Exercise prompt | Copy the entries character for character.

Stored items from a collection
►

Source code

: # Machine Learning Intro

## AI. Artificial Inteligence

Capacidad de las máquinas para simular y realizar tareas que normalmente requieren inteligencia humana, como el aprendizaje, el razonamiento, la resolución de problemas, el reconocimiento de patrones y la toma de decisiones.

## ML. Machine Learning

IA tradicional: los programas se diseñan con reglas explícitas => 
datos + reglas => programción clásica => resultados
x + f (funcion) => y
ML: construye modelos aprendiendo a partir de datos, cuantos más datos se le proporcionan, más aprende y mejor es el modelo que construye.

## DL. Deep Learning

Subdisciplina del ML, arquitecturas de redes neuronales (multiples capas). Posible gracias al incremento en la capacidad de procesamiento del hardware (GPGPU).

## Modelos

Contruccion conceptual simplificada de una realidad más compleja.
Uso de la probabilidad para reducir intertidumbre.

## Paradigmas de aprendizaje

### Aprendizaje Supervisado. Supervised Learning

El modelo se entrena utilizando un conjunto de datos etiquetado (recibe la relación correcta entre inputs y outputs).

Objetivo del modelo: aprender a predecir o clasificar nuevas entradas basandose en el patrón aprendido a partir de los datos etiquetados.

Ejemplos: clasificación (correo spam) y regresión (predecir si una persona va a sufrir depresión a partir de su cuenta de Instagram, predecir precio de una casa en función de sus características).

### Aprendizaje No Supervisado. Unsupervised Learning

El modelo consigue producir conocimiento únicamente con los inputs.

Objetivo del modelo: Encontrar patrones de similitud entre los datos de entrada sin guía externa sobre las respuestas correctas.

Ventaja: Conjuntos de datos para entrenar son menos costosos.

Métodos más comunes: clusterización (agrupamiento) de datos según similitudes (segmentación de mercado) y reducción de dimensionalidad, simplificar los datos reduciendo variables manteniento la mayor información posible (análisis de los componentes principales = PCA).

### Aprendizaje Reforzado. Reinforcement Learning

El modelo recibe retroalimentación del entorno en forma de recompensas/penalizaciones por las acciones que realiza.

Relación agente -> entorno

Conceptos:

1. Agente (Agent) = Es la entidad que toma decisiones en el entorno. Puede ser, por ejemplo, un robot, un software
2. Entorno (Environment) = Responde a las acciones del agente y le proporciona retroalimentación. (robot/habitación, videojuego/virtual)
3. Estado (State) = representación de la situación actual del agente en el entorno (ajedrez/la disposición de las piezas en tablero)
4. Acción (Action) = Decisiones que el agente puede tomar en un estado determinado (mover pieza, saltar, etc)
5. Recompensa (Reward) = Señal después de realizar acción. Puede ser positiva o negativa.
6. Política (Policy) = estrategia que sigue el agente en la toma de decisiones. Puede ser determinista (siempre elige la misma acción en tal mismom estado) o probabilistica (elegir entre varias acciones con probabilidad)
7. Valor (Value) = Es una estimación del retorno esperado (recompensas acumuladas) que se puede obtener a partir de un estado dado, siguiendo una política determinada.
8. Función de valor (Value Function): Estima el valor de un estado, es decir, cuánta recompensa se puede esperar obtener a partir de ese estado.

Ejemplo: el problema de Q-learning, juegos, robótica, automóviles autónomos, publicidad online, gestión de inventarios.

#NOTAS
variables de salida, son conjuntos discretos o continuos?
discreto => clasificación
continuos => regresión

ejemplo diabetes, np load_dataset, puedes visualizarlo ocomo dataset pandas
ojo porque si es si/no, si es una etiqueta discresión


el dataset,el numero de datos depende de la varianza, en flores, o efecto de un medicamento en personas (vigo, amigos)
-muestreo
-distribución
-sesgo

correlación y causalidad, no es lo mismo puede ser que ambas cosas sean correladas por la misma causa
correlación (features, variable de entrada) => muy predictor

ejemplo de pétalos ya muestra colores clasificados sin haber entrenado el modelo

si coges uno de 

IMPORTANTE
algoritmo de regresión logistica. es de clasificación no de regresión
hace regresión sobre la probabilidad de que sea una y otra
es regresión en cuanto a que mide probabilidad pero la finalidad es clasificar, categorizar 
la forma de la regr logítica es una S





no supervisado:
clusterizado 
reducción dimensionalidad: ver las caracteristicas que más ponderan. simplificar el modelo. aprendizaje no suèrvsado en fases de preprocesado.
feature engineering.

◄

Worked solution |
Source code

: # Machine Learning Intro

## AI. Artificial Inteligence

Capacidad de las máquinas para simular y realizar tareas que normalmente requieren inteligencia humana, como el aprendizaje, el razonamiento, la resolución de problemas, el reconocimiento de patrones y la toma de decisiones.

## ML. Machine Learning

IA tradicional: los programas se diseñan con reglas explícitas => 
datos + reglas => programción clásica => resultados
x + f (funcion) => y
ML: construye modelos aprendiendo a partir de datos, cuantos más datos se le proporcionan, más aprende y mejor es el modelo que construye.

## DL. Deep Learning

Subdisciplina del ML, arquitecturas de redes neuronales (multiples capas). Posible gracias al incremento en la capacidad de procesamiento del hardware (GPGPU).

## Modelos

Contruccion conceptual simplificada de una realidad más compleja.
Uso de la probabilidad para reducir intertidumbre.

## Paradigmas de aprendizaje

### Aprendizaje Supervisado. Supervised Learning

El modelo se entrena utilizando un conjunto de datos etiquetado (recibe la relación correcta entre inputs y outputs).

Objetivo del modelo: aprender a predecir o clasificar nuevas entradas basandose en el patrón aprendido a partir de los datos etiquetados.

Ejemplos: clasificación (correo spam) y regresión (predecir si una persona va a sufrir depresión a partir de su cuenta de Instagram, predecir precio de una casa en función de sus características).

### Aprendizaje No Supervisado. Unsupervised Learning

El modelo consigue producir conocimiento únicamente con los inputs.

Objetivo del modelo: Encontrar patrones de similitud entre los datos de entrada sin guía externa sobre las respuestas correctas.

Ventaja: Conjuntos de datos para entrenar son menos costosos.

Métodos más comunes: clusterización (agrupamiento) de datos según similitudes (segmentación de mercado) y reducción de dimensionalidad, simplificar los datos reduciendo variables manteniento la mayor información posible (análisis de los componentes principales = PCA).

### Aprendizaje Reforzado. Reinforcement Learning

El modelo recibe retroalimentación del entorno en forma de recompensas/penalizaciones por las acciones que realiza.

Relación agente -> entorno

Conceptos:

1. Agente (Agent) = Es la entidad que toma decisiones en el entorno. Puede ser, por ejemplo, un robot, un software
2. Entorno (Environment) = Responde a las acciones del agente y le proporciona retroalimentación. (robot/habitación, videojuego/virtual)
3. Estado (State) = representación de la situación actual del agente en el entorno (ajedrez/la disposición de las piezas en tablero)
4. Acción (Action) = Decisiones que el agente puede tomar en un estado determinado (mover pieza, saltar, etc)
5. Recompensa (Reward) = Señal después de realizar acción. Puede ser positiva o negativa.
6. Política (Policy) = estrategia que sigue el agente en la toma de decisiones. Puede ser determinista (siempre elige la misma acción en tal mismom estado) o probabilistica (elegir entre varias acciones con probabilidad)
7. Valor (Value) = Es una estimación del retorno esperado (recompensas acumuladas) que se puede obtener a partir de un estado dado, siguiendo una política determinada.
8. Función de valor (Value Function): Estima el valor de un estado, es decir, cuánta recompensa se puede esperar obtener a partir de ese estado.

Ejemplo: el problema de Q-learning, juegos, robótica, automóviles autónomos, publicidad online, gestión de inventarios.

#NOTAS
variables de salida, son conjuntos discretos o continuos?
discreto => clasificación
continuos => regresión

ejemplo diabetes, np load_dataset, puedes visualizarlo ocomo dataset pandas
ojo porque si es si/no, si es una etiqueta discresión


el dataset,el numero de datos depende de la varianza, en flores, o efecto de un medicamento en personas (vigo, amigos)
-muestreo
-distribución
-sesgo

correlación y causalidad, no es lo mismo puede ser que ambas cosas sean correladas por la misma causa
correlación (features, variable de entrada) => muy predictor

ejemplo de pétalos ya muestra colores clasificados sin haber entrenado el modelo

si coges uno de 

IMPORTANTE
algoritmo de regresión logistica. es de clasificación no de regresión
hace regresión sobre la probabilidad de que sea una y otra
es regresión en cuanto a que mide probabilidad pero la finalidad es clasificar, categorizar 
la forma de la regr logítica es una S





no supervisado:
clusterizado 
reducción dimensionalidad: ver las caracteristicas que más ponderan. simplificar el modelo. aprendizaje no suèrvsado en fases de preprocesado.
feature engineering.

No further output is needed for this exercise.